Stories Are for Adults Too!
Very often when I tell someone I am a storyteller, they will say, “Oh, how nice. Do you tell stories to children in the schools and at the libraries?” Well, yes, I do tell stories to children of all ages, but I also tell stories to adults. And, in my opinion, adults need and want the stories even more than the children. In this article, I am going to address why we, as storytellers, tell to adults. I will be including some quotes and ideas from many other storytellers and story lovers.
Whether they admit it or not, it is the adults that hang on the storyteller’s words. When I have been hired to do a program at an event that will attract families — for example, a county or state fair, a museum benefit, an outdoor festival, or a family celebration — I notice as I tell my tales, that it is the adults who are hanging on every word. Yes, they use the excuse that they are there because they want their children to hear stories. Yet, when the children start to get restless or lose interest, it is the adults who seem disappointed and hesitant to leave the telling. They will often return without the child or children to hear some more for themselves. At the annual Storytelling Festival in Jonesborough, Tennessee the first week in October, close to 90 percent of the 10,000 strong crowd is adult. And the special magic of the event is that these adults are not afraid to admit that they come back year after year to hear the stories.
Remembering and telling stories helps adults deal with life’s challenges. Isak Dinesen wrote, “All sorrows can be borne if you put them into a story or tell a story about them.” How true! If you have ever experienced an accident, an illness, a death, or some other horrible event, you know how much better you feel after telling about it — the more times, the better. And once we have shared our story or stories with other adults, they usually are reminded of a similar story that they then tell us. The beauty of the whole process is that not only do we come around to feeling better, we make new friends through the sharing. For, when you know someone’s story, you can’t help but like them. During a workshop I was giving at an O.O.P.S! (Ohio Order for the Preservation of Storytelling) on “How to Tell Personal Stories” I told the story of my son’s devastating bout with Non-Hodgkin’s Lymphoma. It was at least five years later, when a woman rushed up to me to tell me that my story had helped her so much the past year when her daughter had been diagnosed with cancer. That is the power of story.

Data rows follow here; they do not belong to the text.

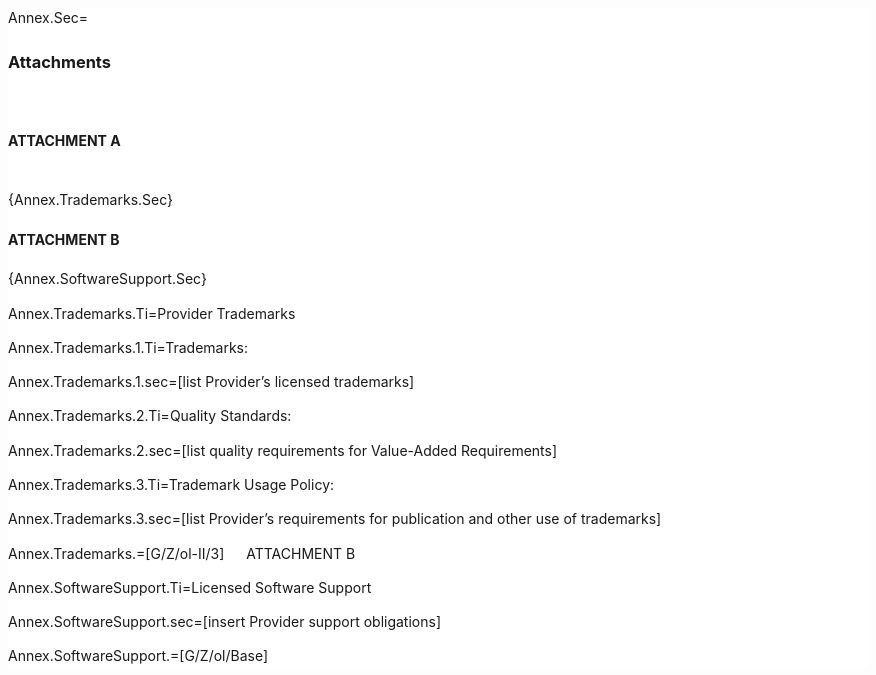 


Annex.Sec=<h3>Attachments</h3><br><h4>ATTACHMENT A</h4><br>{Annex.Trademarks.Sec}<h4>ATTACHMENT B</h4>{Annex.SoftwareSupport.Sec}

Annex.Trademarks.Ti=Provider Trademarks

Annex.Trademarks.1.Ti=Trademarks:

Annex.Trademarks.1.sec=[list Provider’s licensed trademarks]

Annex.Trademarks.2.Ti=Quality Standards:

Annex.Trademarks.2.sec=[list quality requirements for Value-Added Requirements]

Annex.Trademarks.3.Ti=Trademark Usage Policy:

Annex.Trademarks.3.sec=[list Provider’s requirements for publication and other use of trademarks]

Annex.Trademarks.=[G/Z/ol-II/3]
 
ATTACHMENT B

Annex.SoftwareSupport.Ti=Licensed Software Support

Annex.SoftwareSupport.sec=[insert Provider support obligations]

Annex.SoftwareSupport.=[G/Z/ol/Base]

Besides helping us deal with life’s challenges, stories guide us through the stages and thresholds we face through life. Joseph Campbell wrote, “It has been the chief function of much of mythological lore … to carry … the individual across the critical thresholds from … infancy to adulthood, and from old age to death.” As we listen to and tell the myths and legends of the past, we learn how to face the many stages and passages our lives take. In an abstract way, we can relate to the heroes and heroines of bygone times. Modern stories also help us with those same changes and passages. I am reminded of Gail Sheehy’s book New Passages which is loaded with fascinating stories to illustrate her points.
If we as adults consider our lives to be stories, what a delightful and creative life we will live.I believe strongly that adults love the idea of living a life of story. Jean-Paul Sartre wrote, “… a man is always a teller of tales, he lives surrounded by his stories and the stories of others, he sees everything that happens to him through them; and he tries to live his life as if he were telling a story.” You see, we need our stories and our family stories to give us a legacy. That legacy strengthens our tradition, our purpose, our self worth and our reason for living the life we live. After all, I want the story I leave with my children to be a story we can all be proud of.
Storytelling to adults encourages them to loosen up, remember, and then tell their stories.When I asked Donald Davis, the well known storyteller of personal stories, what he like most of all about being a storyteller, he told me that he just loved it when he heard people who had attended his program turning to companions and starting to tell their own stories. I feel that I have been successful with my telling when an audience member comes up after the session to tell me about a situation similar to one I have told about. Often, when I tell to children, they can hardly wait to tell a story back to me, but adults are a bit more resistant about telling their stories, so, if we, as storytellers, can encourage them to start, we will be enriching everyone’s lives — theirs and the people to whom they tell the stories.
Stories should also be shared with adults for the pure joy of it. I would be remiss if I didn’t mention that telling to adults can also be for the pure fun of hearing them laugh — in this day and age, we all need to lighten up a bit. Also, most of us love the fantasy of fairy and folktales, which are definitely not only for children. They take us to another time and place where magic was the norm. Stories for pure enjoyment will give us all a lift and the energy we need. A perfect example for me was hearing Michael Parent, a bi-lingual storyteller who was raised French Canadian, tell The Boy Who Cried Wolf in French combined with lots of body movement. Even though I faced a long drive home that evening, I laughed so hard I cried, and didn’t feel any fatigue on my trip. I had been re-invigorated by the pure enjoyment of a story.
Yes, stories are for everyone — especially adults!